La Mauritanie peut-elle protéger sa stabilité politique?

Le président mauritanien parviendra-t-il à maintenir la transition politique du pays sur les rails en repoussant les tentatives de son prédécesseur de reprendre ses fonctions en toute discrétion?

 

L'enquête anticorruption menée par la Mauritanie sur l'ancien président Mohammed Ould Abdel Aziz est motivée par un effort largement partagé pour contrecarrer le désir apparent de l'ancien président de revenir au pouvoir. L'impopularité d'Ould Abdel Aziz auprès de la classe militaire, politique et de la population mauritanienne a unifié l'élite derrière une poussée judiciaire qui pourrait le mettre derrière les barreaux. Il a été placé en détention sur des allégations de corruption le 17 août et libéré sous caution le 24 août.
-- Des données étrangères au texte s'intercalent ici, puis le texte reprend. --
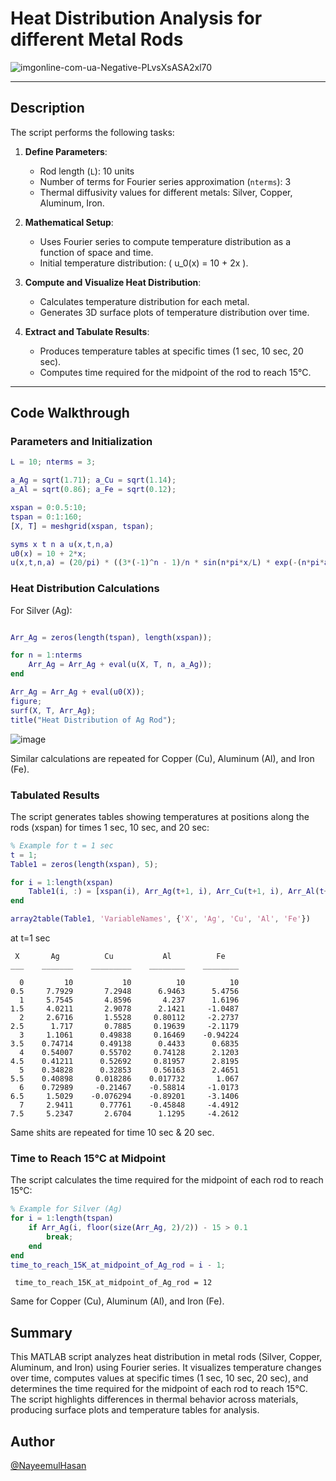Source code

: # Heat Distribution Analysis for different Metal Rods

![imgonline-com-ua-Negative-PLvsXsASA2xl70](https://github.com/user-attachments/assets/675e93f3-bbe5-49be-96a9-59ff8edb806c)

---

## Description

The script performs the following tasks:
1. **Define Parameters**:
   - Rod length (`L`): 10 units
   - Number of terms for Fourier series approximation (`nterms`): 3
   - Thermal diffusivity values for different metals: Silver, Copper, Aluminum, Iron.

2. **Mathematical Setup**:
   - Uses Fourier series to compute temperature distribution as a function of space and time.
   - Initial temperature distribution: \( u_0(x) = 10 + 2x \).

3. **Compute and Visualize Heat Distribution**:
   - Calculates temperature distribution for each metal.
   - Generates 3D surface plots of temperature distribution over time.

4. **Extract and Tabulate Results**:
   - Produces temperature tables at specific times (1 sec, 10 sec, 20 sec).
   - Computes time required for the midpoint of the rod to reach 15°C.

---

## Code Walkthrough

### Parameters and Initialization

```matlab
L = 10; nterms = 3;

a_Ag = sqrt(1.71); a_Cu = sqrt(1.14);
a_Al = sqrt(0.86); a_Fe = sqrt(0.12);

xspan = 0:0.5:10;
tspan = 0:1:160;
[X, T] = meshgrid(xspan, tspan);

syms x t n a u(x,t,n,a)
u0(x) = 10 + 2*x;
u(x,t,n,a) = (20/pi) * ((3*(-1)^n - 1)/n * sin(n*pi*x/L) * exp(-(n*pi*a/L)^2 * t));
```

### Heat Distribution Calculations
For Silver (Ag):

```matlab

Arr_Ag = zeros(length(tspan), length(xspan));

for n = 1:nterms
    Arr_Ag = Arr_Ag + eval(u(X, T, n, a_Ag));
end    

Arr_Ag = Arr_Ag + eval(u0(X));
figure;
surf(X, T, Arr_Ag);
title("Heat Distribution of Ag Rod");

```
![image](https://github.com/user-attachments/assets/aa437d48-160c-41af-8be3-8133eb9ba645)


Similar calculations are repeated for Copper (Cu), Aluminum (Al), and Iron (Fe).


### Tabulated Results
The script generates tables showing temperatures at positions along the rods (xspan) for times 1 sec, 10 sec, and 20 sec:

```matlab
% Example for t = 1 sec
t = 1;
Table1 = zeros(length(xspan), 5);

for i = 1:length(xspan)
    Table1(i, :) = [xspan(i), Arr_Ag(t+1, i), Arr_Cu(t+1, i), Arr_Al(t+1, i), Arr_Fe(t+1, i)];
end

array2table(Table1, 'VariableNames', {'X', 'Ag', 'Cu', 'Al', 'Fe'})
```
at t=1 sec

     X       Ag          Cu           Al          Fe   
    ___    _______    _________    ________    ________

      0         10           10          10          10
    0.5     7.7929       7.2948      6.9463      5.4756
      1     5.7545       4.8596       4.237      1.6196
    1.5     4.0211       2.9078      2.1421     -1.0487
      2     2.6716       1.5528     0.80112     -2.2737
    2.5      1.717       0.7885     0.19639     -2.1179
      3     1.1061      0.49838     0.16469    -0.94224
    3.5    0.74714      0.49138      0.4433      0.6835
      4    0.54007      0.55702     0.74128      2.1203
    4.5    0.41211      0.52692     0.81957      2.8195
      5    0.34828      0.32853     0.56163      2.4651
    5.5    0.40898     0.018286    0.017732       1.067
      6    0.72989     -0.21467    -0.58814     -1.0173
    6.5     1.5029    -0.076294    -0.89201     -3.1406
      7     2.9411      0.77761    -0.45848     -4.4912
    7.5     5.2347       2.6704      1.1295     -4.2612

Same shits are repeated for time 10 sec & 20 sec.


### Time to Reach 15°C at Midpoint
The script calculates the time required for the midpoint of each rod to reach 15°C:

```matlab 
% Example for Silver (Ag)
for i = 1:length(tspan)
    if Arr_Ag(i, floor(size(Arr_Ag, 2)/2)) - 15 > 0.1
        break;
    end
end
time_to_reach_15K_at_midpoint_of_Ag_rod = i - 1;

```


     time_to_reach_15K_at_midpoint_of_Ag_rod = 12
 

Same for Copper (Cu), Aluminum (Al), and Iron (Fe).



## Summary
This MATLAB script analyzes heat distribution in metal rods (Silver, Copper, Aluminum, and Iron) using Fourier series. 
It visualizes temperature changes over time, computes values at specific times (1 sec, 10 sec, 20 sec), and determines 
the time required for the midpoint of each rod to reach 15°C. The script highlights differences in thermal behavior across 
materials, producing surface plots and temperature tables for analysis.

## Author

 [@NayeemulHasan](https://www.github.com/nayeemulhasan0)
Ould Abdel Aziz est arrivé au pouvoir en 2009 à la suite d'un coup d'État qu'il a aidé à orchestrer en 2008. L'ampleur de sa cupidité et de sa volonté de s'enrichir était largement connue. Un dirigeant de la société civile, qui a demandé à rester anonyme après un entretien WhatsApp en septembre 2020 avec l'auteur, est allé jusqu'à dire: «Ould Abdel Aziz. . . est avide de pouvoir, agressif et n'abandonnera pas à moins qu'il ne soit arrêté. Au cours de ses dix années au pouvoir, il s'est protégé de la responsabilité malgré les appels de l'opposition pour enquêter sur la corruption. Il a soutenu le président Mohammed Ould Ghazouani en tant que successeur, espérant qu'Ould Ghazouani serait une marionnette. Mais dès le début, le nouveau président - qui a pris ses fonctions en août 2019 - a indiqué sa rupture avec l'ancien président.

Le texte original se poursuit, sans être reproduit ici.